He is currently using 50 NPH and 50 Regular, both in the morning and with dinner, and is adjusting both lunch and a bedtime snack with about 30 units of Regular. This is almost 300 units and we're nowhere close to a glucose of 200. We are still adjusting the doses daily to try to achieve control.

I understand the autoimmune response that he's having, but there is little available about how this is treated. My son's doctor wants to start him on some oral medications. In order to ask the doctor intelligent questions when he does this next month, I'd like to know which possible drugs he could choose to prescribe so that I may read up on them. I suspect Glucophage and Rezulin are the drugs, but the drug information on the web is real sketchy for Type 1 IDDM and insulin insensitivity especially in this area. If you can point me in the right direction I'd really appreciate it.


To start with, the figures you give show that your son is indeed insulin resistant, and needing a daily dose that is close to ten times the average requirement of a typical boy with Type 1A or autoimmune diabetes. I think, however that you should still ask his endocrinologist whether an antibody test was done, and whether a fasting serum insulin level has been obtained. I say this because there have been very rare instances where a young person has contrived to dilute the insulin as a part of a complicated plea for help. I think this is extremely unlikely in your son's case; but it would still reassuring to know that the antibody test was negative and the serum insulin level above normal.

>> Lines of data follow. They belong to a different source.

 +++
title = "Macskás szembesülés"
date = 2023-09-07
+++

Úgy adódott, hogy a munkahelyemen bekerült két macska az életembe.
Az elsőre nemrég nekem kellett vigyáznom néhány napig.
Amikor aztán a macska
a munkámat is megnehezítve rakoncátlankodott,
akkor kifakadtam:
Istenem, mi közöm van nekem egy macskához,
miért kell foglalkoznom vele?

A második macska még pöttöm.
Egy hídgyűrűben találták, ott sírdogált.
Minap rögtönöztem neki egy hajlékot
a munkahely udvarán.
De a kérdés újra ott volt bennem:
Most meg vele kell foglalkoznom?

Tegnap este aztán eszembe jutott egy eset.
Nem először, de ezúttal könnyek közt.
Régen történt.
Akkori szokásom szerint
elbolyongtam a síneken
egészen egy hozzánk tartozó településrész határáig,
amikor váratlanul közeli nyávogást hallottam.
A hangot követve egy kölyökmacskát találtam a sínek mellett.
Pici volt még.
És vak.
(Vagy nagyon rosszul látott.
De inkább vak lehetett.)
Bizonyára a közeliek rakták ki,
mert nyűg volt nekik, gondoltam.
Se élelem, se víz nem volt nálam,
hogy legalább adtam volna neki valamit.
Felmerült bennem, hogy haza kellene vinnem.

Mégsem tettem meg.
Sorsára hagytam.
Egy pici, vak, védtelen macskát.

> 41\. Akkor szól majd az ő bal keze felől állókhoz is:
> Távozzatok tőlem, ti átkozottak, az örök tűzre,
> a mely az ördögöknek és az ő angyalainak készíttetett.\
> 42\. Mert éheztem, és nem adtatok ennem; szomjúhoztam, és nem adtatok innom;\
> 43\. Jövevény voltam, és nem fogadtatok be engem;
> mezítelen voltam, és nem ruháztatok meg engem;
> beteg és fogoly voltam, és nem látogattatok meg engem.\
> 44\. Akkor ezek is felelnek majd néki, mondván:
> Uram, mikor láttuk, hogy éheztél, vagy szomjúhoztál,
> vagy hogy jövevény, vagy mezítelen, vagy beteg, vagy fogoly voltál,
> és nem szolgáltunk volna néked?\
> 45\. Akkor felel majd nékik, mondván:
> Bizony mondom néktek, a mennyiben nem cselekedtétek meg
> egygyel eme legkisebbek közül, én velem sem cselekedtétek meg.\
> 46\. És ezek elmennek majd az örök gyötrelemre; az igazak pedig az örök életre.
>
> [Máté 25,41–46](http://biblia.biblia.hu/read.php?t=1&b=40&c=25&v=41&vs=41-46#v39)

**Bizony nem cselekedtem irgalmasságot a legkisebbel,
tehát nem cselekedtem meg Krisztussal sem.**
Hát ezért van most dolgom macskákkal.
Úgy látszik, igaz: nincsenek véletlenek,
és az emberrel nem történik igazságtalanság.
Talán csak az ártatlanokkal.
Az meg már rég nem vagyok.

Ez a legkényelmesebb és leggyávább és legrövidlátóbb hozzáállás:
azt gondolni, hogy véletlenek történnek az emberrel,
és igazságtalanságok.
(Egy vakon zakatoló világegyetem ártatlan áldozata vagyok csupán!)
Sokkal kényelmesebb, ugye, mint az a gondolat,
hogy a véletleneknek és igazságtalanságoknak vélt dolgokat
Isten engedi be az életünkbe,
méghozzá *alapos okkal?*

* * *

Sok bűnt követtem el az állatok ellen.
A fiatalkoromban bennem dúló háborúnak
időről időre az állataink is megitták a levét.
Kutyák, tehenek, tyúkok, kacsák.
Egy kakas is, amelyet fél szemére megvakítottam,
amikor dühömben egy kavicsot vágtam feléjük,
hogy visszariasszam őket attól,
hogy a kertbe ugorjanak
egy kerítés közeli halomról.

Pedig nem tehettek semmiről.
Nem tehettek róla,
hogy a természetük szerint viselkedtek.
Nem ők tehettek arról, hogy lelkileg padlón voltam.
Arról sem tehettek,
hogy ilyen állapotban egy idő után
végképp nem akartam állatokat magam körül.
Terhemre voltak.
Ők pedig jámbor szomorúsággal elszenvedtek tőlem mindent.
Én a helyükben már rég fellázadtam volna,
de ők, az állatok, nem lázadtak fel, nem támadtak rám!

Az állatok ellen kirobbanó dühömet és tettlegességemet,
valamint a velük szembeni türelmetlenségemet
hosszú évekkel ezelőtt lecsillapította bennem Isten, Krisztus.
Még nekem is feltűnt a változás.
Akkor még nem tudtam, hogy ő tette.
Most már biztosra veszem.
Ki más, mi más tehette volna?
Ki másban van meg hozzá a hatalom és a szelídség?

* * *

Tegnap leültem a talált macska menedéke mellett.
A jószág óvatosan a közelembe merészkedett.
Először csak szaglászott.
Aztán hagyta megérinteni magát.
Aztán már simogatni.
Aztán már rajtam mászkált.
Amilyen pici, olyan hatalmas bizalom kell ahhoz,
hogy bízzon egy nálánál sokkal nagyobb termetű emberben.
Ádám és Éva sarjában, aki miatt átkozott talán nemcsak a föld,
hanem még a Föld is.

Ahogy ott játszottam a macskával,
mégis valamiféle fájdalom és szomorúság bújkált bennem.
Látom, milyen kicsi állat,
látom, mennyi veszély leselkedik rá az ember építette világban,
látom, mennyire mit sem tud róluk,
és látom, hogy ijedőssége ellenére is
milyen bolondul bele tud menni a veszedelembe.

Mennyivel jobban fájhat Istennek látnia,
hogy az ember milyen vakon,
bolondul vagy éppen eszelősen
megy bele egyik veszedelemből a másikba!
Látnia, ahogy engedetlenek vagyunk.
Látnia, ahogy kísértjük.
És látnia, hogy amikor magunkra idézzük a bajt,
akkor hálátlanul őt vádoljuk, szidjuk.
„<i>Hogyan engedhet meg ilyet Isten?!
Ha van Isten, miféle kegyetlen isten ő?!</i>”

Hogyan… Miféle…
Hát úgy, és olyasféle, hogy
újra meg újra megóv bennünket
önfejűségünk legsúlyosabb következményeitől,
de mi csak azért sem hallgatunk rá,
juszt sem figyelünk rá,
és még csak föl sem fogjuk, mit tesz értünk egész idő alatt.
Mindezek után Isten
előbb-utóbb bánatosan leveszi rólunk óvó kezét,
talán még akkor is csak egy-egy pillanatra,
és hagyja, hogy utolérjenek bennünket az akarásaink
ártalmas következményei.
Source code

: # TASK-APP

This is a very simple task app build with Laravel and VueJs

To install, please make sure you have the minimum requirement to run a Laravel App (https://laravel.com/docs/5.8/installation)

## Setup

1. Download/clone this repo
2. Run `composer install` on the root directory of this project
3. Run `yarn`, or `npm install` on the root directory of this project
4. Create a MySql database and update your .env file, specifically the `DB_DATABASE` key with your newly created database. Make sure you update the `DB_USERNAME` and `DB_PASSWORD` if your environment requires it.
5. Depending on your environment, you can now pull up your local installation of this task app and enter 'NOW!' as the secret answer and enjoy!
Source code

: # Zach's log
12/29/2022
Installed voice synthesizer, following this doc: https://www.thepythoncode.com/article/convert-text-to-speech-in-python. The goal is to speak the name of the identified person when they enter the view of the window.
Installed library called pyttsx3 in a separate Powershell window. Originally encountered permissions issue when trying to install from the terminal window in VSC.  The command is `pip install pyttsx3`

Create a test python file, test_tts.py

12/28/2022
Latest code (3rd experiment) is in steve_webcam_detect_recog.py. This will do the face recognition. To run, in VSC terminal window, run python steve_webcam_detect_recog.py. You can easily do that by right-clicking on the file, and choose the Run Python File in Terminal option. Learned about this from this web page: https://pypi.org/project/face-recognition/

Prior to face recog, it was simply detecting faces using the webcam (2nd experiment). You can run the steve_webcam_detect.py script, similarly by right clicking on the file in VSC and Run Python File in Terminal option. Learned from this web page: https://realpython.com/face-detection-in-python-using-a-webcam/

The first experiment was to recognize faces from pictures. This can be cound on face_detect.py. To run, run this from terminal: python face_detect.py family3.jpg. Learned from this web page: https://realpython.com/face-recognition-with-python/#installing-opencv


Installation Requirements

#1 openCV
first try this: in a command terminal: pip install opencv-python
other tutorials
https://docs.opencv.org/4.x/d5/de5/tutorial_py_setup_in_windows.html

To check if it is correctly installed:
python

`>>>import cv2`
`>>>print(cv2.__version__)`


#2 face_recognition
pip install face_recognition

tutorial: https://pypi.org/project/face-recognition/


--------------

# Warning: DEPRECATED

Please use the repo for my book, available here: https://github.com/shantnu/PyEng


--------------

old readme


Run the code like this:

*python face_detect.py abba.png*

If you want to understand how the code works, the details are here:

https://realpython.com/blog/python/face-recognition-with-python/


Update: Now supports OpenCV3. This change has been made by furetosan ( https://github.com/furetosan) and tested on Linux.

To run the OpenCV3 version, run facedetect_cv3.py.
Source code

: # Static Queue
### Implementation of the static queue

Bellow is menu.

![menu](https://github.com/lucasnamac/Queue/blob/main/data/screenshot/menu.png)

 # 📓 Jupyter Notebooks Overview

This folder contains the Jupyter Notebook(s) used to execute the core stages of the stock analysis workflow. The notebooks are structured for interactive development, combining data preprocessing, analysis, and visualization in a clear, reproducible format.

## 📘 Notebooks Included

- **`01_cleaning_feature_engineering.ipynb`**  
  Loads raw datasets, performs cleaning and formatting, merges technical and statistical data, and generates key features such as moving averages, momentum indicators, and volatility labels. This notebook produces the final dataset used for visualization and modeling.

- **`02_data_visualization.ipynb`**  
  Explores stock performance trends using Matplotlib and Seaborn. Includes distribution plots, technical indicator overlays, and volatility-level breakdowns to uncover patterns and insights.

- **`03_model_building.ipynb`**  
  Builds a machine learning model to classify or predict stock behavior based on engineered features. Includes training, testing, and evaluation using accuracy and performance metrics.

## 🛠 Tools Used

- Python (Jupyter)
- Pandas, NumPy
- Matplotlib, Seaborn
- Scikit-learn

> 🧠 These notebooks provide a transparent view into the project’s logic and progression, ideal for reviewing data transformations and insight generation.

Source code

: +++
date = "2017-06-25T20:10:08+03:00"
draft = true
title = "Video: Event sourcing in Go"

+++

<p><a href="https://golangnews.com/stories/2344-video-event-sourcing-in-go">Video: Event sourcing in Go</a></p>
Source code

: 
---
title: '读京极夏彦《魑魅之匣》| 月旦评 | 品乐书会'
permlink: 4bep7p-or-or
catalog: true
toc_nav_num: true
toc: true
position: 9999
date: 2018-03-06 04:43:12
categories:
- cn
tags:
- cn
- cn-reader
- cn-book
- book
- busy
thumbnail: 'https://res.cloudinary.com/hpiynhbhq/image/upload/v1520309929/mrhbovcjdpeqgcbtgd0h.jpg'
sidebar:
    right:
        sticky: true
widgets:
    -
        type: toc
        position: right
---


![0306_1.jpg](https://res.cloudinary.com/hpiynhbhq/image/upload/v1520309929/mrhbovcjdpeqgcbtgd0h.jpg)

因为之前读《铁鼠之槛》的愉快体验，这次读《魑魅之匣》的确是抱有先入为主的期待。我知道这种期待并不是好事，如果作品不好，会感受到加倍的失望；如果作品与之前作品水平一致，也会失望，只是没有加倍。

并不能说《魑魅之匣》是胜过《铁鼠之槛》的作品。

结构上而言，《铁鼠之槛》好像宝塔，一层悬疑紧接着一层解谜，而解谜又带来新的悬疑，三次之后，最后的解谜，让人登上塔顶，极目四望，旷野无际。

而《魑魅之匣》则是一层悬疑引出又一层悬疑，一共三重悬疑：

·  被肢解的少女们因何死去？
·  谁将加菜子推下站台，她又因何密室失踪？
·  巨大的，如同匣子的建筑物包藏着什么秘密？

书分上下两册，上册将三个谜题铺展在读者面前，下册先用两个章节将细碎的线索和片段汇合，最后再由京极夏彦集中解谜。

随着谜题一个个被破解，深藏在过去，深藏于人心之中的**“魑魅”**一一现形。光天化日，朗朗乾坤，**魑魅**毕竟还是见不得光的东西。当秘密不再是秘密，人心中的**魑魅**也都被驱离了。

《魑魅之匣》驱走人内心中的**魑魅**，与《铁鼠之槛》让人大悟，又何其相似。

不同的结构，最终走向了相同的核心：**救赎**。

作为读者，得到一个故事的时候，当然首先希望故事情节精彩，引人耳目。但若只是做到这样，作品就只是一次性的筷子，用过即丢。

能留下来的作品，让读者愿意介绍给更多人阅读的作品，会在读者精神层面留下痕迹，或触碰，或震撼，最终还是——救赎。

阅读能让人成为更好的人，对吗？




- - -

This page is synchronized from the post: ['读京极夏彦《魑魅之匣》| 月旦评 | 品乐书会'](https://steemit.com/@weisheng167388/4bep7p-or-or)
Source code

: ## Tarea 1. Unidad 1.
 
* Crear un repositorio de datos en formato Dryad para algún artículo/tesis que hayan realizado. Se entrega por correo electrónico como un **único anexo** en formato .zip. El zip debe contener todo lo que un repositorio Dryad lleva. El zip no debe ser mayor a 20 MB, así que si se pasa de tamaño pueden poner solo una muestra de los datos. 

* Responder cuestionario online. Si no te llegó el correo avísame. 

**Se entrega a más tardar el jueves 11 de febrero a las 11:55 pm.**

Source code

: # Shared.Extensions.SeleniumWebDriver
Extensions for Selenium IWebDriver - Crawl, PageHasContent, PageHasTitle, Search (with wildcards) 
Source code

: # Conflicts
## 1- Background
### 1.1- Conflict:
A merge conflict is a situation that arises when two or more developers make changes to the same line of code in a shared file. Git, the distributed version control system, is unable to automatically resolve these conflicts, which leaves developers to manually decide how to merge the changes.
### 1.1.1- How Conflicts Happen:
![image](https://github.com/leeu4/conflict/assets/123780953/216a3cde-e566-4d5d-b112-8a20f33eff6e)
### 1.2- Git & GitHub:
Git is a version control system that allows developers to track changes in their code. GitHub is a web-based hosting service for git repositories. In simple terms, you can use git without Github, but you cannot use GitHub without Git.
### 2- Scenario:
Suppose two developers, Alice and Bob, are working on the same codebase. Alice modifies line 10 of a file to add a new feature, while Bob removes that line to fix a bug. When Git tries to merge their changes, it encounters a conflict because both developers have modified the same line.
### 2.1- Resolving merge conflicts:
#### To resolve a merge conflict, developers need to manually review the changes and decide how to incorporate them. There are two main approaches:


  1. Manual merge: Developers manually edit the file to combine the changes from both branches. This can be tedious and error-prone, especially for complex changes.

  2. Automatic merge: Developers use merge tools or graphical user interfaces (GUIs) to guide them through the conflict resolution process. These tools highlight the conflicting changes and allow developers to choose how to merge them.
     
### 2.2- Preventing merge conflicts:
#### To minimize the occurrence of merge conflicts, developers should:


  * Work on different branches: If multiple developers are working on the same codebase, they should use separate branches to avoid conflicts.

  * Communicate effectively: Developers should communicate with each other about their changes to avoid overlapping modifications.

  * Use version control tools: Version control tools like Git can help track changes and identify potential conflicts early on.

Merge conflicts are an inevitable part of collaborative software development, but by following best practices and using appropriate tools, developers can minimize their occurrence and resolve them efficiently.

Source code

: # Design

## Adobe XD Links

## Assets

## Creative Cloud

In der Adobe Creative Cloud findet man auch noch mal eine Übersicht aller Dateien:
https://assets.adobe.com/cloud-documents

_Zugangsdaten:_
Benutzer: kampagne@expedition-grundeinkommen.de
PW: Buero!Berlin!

The field of insulin resistance is a very complicated one and little is understood about the various forms in specific molecular terms. This in turn means that getting a really precise diagnosis is seldom possible, and that treatment really involves ringing the changes on conventional therapy to see what works best. There is a somewhat complex and now not quite up to date account of these forms of diabetes by Jeffrey Flier in Chapter 140 of the 2nd edition of Principles and Practice of Endocrinology and Metabolism 1995, published by Lipincott. Your nearest medical library should be able to give you a copy of this and I'm sure your son's endocrinologist would like one too!

Very broadly speaking, there are several groups of conditions to think about. There are the situations where the insulin resistance is secondary to conditions like obesity and Type 2 diabetes as well as certain genetic conditions (not likely here). There is an autoimmune form (Type B) where there are antibodies to the insulin receptor.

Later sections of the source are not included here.